--- Directions for this task ---
Please count the lines of the data that contain "letterpaper" and state only the total.

--- Dataset content ---
──────────────────────────────

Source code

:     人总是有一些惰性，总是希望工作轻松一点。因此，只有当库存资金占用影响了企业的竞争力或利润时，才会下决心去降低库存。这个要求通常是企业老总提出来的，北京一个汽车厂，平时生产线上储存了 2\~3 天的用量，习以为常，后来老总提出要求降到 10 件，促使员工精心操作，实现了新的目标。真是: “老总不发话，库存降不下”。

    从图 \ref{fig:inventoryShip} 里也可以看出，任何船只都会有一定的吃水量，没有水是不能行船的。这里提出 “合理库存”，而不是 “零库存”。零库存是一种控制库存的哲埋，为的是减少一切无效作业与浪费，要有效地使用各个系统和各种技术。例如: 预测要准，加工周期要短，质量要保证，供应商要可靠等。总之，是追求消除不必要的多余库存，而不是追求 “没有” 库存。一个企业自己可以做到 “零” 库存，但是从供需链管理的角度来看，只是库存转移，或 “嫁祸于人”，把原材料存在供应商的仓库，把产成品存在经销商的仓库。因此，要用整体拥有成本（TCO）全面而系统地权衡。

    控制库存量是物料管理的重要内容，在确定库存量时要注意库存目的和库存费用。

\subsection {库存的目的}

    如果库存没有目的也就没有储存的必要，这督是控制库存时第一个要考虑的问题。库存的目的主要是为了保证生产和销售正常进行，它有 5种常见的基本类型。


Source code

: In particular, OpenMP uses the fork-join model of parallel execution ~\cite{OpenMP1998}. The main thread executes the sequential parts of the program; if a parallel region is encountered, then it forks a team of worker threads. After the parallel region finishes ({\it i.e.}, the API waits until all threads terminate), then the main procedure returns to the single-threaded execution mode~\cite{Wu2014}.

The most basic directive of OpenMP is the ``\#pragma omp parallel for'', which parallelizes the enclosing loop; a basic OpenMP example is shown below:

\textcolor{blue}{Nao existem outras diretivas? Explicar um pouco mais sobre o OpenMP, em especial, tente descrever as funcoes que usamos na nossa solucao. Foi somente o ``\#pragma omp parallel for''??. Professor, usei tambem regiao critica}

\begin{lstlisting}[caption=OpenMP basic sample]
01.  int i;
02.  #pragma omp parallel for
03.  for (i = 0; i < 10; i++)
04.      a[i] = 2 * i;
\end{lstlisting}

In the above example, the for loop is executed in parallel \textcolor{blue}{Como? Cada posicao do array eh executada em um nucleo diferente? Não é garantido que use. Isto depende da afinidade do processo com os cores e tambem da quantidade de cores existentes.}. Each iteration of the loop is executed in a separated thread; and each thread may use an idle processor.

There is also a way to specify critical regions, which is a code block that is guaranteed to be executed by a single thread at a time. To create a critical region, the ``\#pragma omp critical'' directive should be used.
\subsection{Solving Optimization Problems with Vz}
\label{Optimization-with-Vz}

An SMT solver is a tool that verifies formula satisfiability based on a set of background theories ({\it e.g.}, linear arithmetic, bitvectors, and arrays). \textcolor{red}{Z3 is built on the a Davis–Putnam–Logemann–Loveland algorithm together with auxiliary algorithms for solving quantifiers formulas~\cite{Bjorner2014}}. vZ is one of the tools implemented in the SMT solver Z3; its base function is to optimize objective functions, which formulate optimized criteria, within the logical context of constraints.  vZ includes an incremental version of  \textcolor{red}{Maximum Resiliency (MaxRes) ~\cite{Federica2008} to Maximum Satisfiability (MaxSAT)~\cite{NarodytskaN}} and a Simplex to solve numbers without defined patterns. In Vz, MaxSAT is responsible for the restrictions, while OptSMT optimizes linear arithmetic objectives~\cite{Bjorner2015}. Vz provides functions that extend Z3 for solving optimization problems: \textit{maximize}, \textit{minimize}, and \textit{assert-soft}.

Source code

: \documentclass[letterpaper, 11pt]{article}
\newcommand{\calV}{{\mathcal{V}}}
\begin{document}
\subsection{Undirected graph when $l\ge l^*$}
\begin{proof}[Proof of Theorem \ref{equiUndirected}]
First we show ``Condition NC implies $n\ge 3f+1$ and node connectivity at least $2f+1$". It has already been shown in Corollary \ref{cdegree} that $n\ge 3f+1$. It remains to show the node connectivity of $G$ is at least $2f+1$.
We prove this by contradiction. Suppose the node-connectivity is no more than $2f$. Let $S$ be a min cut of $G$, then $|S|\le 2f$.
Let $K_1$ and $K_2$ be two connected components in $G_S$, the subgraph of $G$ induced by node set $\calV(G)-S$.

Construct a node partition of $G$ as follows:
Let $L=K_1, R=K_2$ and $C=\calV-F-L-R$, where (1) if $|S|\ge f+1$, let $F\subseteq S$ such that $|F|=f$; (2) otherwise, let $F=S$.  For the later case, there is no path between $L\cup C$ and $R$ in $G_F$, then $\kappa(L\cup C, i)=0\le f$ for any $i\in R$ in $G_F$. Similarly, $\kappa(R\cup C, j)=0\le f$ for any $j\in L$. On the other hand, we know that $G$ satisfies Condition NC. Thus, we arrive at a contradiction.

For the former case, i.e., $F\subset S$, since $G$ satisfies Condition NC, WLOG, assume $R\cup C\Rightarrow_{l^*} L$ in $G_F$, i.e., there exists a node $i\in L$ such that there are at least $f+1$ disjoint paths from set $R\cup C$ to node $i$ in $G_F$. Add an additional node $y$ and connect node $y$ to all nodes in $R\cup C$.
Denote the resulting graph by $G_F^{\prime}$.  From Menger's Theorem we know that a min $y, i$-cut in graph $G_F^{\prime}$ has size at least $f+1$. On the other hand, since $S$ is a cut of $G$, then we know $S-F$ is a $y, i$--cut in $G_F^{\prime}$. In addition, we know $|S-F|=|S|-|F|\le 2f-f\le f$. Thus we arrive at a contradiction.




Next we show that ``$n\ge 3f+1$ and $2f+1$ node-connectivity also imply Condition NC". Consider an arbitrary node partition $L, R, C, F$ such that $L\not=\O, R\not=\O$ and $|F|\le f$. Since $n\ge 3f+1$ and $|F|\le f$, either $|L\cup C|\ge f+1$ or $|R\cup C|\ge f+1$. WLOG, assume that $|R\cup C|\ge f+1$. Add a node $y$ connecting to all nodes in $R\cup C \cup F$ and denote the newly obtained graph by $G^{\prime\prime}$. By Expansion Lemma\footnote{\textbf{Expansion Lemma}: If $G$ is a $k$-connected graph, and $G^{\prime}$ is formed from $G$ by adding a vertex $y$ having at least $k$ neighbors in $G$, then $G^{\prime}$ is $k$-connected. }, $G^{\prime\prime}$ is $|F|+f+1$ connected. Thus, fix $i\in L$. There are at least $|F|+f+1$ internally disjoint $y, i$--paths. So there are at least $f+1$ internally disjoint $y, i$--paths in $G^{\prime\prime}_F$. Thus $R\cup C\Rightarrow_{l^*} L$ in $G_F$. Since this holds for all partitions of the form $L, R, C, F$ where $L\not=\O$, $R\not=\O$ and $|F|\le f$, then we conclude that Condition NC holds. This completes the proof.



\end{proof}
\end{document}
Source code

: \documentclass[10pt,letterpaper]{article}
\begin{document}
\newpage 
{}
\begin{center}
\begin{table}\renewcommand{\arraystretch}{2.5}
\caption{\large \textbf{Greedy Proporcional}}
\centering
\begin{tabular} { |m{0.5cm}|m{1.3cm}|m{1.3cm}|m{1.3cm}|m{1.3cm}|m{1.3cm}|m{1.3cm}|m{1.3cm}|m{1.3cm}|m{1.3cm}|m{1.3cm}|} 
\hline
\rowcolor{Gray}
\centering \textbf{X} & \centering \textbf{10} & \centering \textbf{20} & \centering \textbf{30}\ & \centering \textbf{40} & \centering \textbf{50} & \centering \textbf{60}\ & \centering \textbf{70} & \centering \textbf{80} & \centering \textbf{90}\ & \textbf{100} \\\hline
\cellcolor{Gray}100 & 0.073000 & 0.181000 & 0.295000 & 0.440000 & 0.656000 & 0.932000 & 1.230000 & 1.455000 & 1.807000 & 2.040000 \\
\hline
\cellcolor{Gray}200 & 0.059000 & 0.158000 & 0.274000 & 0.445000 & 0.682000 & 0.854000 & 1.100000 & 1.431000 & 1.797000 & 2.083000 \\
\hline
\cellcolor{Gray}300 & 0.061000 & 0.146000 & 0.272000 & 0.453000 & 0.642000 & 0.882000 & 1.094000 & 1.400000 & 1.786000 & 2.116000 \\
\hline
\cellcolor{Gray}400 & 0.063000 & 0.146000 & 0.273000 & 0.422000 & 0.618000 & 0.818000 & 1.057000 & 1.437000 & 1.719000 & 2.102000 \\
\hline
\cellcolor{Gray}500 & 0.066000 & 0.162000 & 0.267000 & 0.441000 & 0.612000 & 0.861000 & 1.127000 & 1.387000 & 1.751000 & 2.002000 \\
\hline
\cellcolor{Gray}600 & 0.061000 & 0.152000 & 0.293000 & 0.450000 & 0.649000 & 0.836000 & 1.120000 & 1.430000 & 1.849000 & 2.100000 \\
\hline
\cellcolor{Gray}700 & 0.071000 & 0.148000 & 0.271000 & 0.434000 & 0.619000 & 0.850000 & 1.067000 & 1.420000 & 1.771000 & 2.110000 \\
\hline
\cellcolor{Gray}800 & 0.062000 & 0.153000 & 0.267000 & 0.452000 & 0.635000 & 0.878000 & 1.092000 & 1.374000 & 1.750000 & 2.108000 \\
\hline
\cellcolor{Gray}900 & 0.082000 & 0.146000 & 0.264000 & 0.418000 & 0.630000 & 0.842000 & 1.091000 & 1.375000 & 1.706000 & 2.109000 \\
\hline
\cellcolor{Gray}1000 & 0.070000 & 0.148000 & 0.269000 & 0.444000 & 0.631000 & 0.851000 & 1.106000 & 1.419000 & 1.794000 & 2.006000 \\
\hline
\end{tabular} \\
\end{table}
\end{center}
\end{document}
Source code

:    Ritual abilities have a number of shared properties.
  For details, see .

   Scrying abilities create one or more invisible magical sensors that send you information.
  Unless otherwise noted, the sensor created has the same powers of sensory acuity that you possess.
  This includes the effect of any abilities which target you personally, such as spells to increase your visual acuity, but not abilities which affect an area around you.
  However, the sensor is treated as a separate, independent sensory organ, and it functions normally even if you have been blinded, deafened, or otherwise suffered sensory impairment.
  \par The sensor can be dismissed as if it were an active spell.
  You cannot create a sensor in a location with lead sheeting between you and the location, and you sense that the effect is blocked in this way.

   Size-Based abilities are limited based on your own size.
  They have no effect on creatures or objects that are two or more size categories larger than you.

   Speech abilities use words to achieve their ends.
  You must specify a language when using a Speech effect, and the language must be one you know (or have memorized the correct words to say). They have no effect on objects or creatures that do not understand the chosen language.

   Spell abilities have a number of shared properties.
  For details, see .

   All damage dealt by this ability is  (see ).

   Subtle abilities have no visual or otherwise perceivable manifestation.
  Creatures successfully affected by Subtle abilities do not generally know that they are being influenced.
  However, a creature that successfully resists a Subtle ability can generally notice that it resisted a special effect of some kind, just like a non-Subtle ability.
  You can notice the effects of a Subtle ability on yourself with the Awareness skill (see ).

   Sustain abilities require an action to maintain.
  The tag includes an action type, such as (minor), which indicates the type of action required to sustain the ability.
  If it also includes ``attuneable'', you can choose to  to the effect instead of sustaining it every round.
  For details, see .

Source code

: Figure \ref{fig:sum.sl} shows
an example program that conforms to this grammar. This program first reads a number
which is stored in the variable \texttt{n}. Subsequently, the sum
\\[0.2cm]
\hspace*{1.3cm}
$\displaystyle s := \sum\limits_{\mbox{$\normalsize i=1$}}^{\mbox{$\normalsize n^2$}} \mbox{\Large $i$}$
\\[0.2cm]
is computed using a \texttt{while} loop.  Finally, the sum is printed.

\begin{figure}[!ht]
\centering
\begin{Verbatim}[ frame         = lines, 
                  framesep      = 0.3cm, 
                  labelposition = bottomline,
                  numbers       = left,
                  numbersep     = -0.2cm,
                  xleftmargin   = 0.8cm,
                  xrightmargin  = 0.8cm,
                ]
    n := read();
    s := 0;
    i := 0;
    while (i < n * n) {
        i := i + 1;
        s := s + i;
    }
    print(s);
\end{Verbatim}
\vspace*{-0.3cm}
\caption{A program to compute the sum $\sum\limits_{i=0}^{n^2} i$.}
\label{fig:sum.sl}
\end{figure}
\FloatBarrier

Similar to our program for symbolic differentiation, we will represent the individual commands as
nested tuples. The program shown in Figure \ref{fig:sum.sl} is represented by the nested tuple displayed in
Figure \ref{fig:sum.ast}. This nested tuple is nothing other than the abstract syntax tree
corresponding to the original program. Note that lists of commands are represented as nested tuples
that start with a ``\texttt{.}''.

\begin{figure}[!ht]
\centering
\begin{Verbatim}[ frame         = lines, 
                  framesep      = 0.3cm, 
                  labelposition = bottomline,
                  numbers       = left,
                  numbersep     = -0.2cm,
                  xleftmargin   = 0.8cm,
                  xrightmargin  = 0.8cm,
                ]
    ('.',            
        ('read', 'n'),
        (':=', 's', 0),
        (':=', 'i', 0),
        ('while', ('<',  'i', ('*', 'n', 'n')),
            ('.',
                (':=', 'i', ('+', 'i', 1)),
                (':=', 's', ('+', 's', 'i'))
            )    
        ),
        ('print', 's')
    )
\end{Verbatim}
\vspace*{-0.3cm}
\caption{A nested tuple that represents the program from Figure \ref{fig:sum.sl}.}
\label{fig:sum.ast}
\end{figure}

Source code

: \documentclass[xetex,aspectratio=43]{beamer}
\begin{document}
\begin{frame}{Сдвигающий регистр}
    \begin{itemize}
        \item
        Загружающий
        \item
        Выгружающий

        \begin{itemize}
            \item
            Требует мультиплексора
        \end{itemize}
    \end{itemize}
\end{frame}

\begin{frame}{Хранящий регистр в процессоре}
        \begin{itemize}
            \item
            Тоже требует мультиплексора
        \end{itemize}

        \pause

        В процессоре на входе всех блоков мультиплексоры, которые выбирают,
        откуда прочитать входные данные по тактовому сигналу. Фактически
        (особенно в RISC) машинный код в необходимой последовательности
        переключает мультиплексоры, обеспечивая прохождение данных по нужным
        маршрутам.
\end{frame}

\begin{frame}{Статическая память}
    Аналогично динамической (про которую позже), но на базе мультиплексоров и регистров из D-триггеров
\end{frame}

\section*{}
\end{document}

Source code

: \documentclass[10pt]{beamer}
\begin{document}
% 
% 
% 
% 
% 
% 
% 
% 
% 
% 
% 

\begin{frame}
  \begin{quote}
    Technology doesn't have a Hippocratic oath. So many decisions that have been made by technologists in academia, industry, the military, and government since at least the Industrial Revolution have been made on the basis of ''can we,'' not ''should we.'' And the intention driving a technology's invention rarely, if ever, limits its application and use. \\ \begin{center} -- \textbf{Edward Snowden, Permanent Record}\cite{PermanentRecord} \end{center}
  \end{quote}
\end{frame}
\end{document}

──────────────────────────────

--- Task response ---
2